Besides Gold, Economists Don't Agree On Much

Besides Gold, Economists Don't Agree On Much

The squabbling between economists has reached a new level over the weekend when they couldn't even agree on whether they disagreed. According to economist Paul Krugman they are "deeply divided and very, very ideological." This debate occurred at the Jan. 5 annual meeting of the American Economic Association.

By Peter Coy
January 06, 2013
Business Week

Professional geographers agree that you can’t fall off the edge of the world by sailing too far in the wrong direction. Economists as an academic discipline have had more trouble coming to agreement on what works and what fails in their world. Stimulus or austerity? Looser money or tighter money? The seemingly unresolvable fights in academia are an embarrassment to a profession that aspires to the gravitas of, say, chemists or physicists.

The squabbling reached a new height of awkwardness over the weekend at a major meeting in San Diego, where leading economists couldn’t even agree on whether they disagreed. Some scholars said a panel of experts organized by the University of Chicago’s Booth School of Business showed a remarkably strong consensus among top economists on key issues. Yet Paul Krugman, a Nobel laureate from Princeton University and New York Times columnist, was having none of it.
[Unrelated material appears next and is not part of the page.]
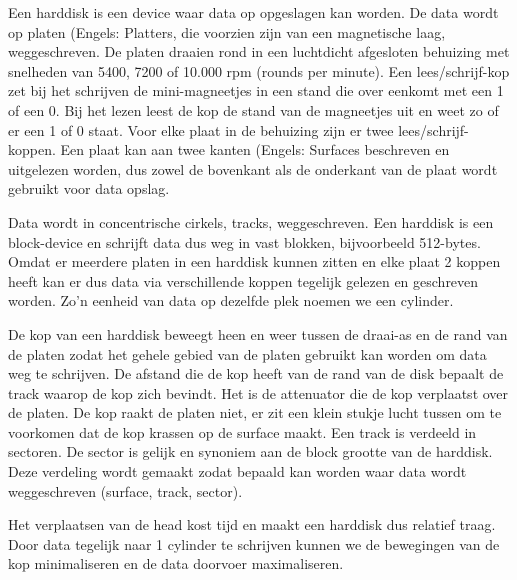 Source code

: Een harddisk is een device waar data op opgeslagen kan worden. De data wordt op platen (Engels: Platters, die voorzien zijn van een magnetische laag, weggeschreven. De platen draaien rond in een luchtdicht afgesloten behuizing met snelheden van 5400, 7200 of 10.000 rpm (rounds per minute). Een lees/schrijf-kop zet bij het schrijven de mini-magneetjes in een stand die over eenkomt met een 1 of een 0. Bij het lezen leest de kop de stand van de magneetjes uit en weet zo of er een 1 of 0 staat. Voor elke plaat in de behuizing zijn er twee lees/schrijf-koppen. Een plaat kan aan twee kanten (Engels: Surfaces beschreven en uitgelezen worden, dus zowel de bovenkant als de onderkant van de plaat wordt gebruikt voor data opslag.

Data wordt in concentrische cirkels, tracks, weggeschreven. Een harddisk is een block-device en schrijft data dus weg in vast blokken, bijvoorbeeld 512-bytes. Omdat er meerdere platen in een harddisk kunnen zitten en elke plaat 2 koppen heeft kan er dus data via verschillende koppen tegelijk gelezen en geschreven worden. Zo'n eenheid van data op dezelfde plek noemen we een cylinder. 

De kop van een harddisk beweegt heen en weer tussen de draai-as en de rand van de platen zodat het gehele gebied van de platen gebruikt kan worden om data weg te schrijven. De afstand die de kop heeft van de rand van de disk bepaalt de track waarop de kop zich bevindt. Het is de attenuator die de kop verplaatst over de platen. De kop raakt de platen niet, er zit een klein stukje lucht tussen om te voorkomen dat de kop krassen op de surface maakt. Een track is verdeeld in sectoren. De sector is gelijk en synoniem aan de block grootte van de harddisk. Deze verdeling wordt gemaakt zodat bepaald kan worden waar data wordt weggeschreven (surface, track, sector).

Het verplaatsen van de head kost tijd en maakt een harddisk dus relatief traag. Door data tegelijk naar 1 cylinder te schrijven kunnen we de bewegingen van de kop minimaliseren en de data doorvoer maximaliseren.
“We are, despite what the panel says, deeply divided and very, very ideological,” Krugman said. Agreeing with him was Justin Wolfers of the University of Michigan, who said “it’s crystal clear” that ideology matters on certain core questions such as the pros and cons of fiscal stimulus.

The debate occurred on Jan. 5 at the annual meeting of the American Economic Association, which draws thousands of academic economists from the U.S. and other countries. It concerned 80 questions asked of a panel of 41 distinguished economics professors at seven top universities, described by the Booth school’s Initiative on Global Markets as “a group with impeccable qualifications to speak on public policy matters.” The panel included old, young, left, right, female, male, macro, and microeconomists. Among them were University of Chicago’s Austan Goolsbee, a former Obama administration adviser, on the left and Stanford University’s Caroline Hoxby and Edward Lazear on the right.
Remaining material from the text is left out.